▶ INPUT FOR THIS TASK:
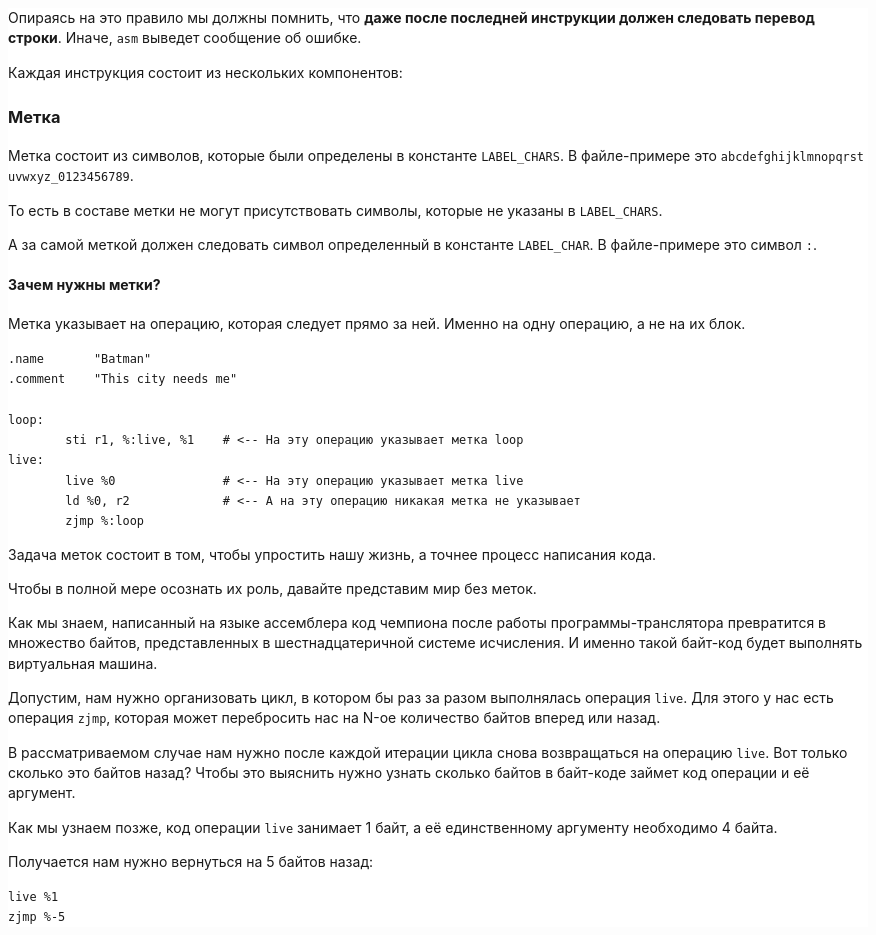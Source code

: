 Опираясь на это правило мы должны помнить, что **даже после последней инструкции должен следовать перевод строки**. Иначе, `asm` выведет сообщение об ошибке.

Каждая инструкция состоит из нескольких компонентов:

### Метка

Метка состоит из символов, которые были определены в константе `LABEL_CHARS`. В файле-примере это `abcdefghijklmnopqrstuvwxyz_0123456789`.

То есть в составе метки не могут присутствовать символы, которые не указаны в `LABEL_CHARS`.

А за самой меткой должен следовать символ определенный в константе `LABEL_CHAR`. В файле-примере это символ `:`.

#### Зачем нужны метки?

Метка указывает на операцию, которая следует прямо за ней. Именно на одну операцию, а не на их блок.

```
.name       "Batman"
.comment    "This city needs me"

loop:
        sti r1, %:live, %1    # <-- На эту операцию указывает метка loop
live:
        live %0               # <-- На эту операцию указывает метка live
        ld %0, r2             # <-- А на эту операцию никакая метка не указывает
        zjmp %:loop
```

Задача меток состоит в том, чтобы упростить нашу жизнь, а точнее процесс написания кода.

Чтобы в полной мере осознать их роль, давайте представим мир без меток.

Как мы знаем, написанный на языке ассемблера код чемпиона после работы программы-транслятора превратится в множество байтов, представленных в шестнадцатеричной системе исчисления. И именно такой байт-код будет выполнять виртуальная машина.

Допустим, нам нужно организовать цикл, в котором бы раз за разом выполнялась операция `live`. Для этого у нас есть операция `zjmp`, которая может перебросить нас на N-ое количество байтов вперед или назад.

В рассматриваемом случае нам нужно после каждой итерации цикла снова возвращаться на операцию `live`. Вот только сколько это байтов назад? Чтобы это выяснить нужно узнать сколько байтов в байт-коде займет код операции и её аргумент.

Как мы узнаем позже, код операции `live` занимает 1 байт, а её единственному аргументу необходимо 4 байта.

Получается нам нужно вернуться на 5 байтов назад:

```
live %1
zjmp %-5
```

▶ TASK: Give an exact copy of the lines above from the line with "Каждая инструкция состоит" up to and including the line with "Метка состоит из", and leave everything else out.

▶ RESULT OF THE TASK:
Каждая инструкция состоит из нескольких компонентов:

### Метка

Метка состоит из символов, которые были определены в константе `LABEL_CHARS`. В файле-примере это `abcdefghijklmnopqrstuvwxyz_0123456789`.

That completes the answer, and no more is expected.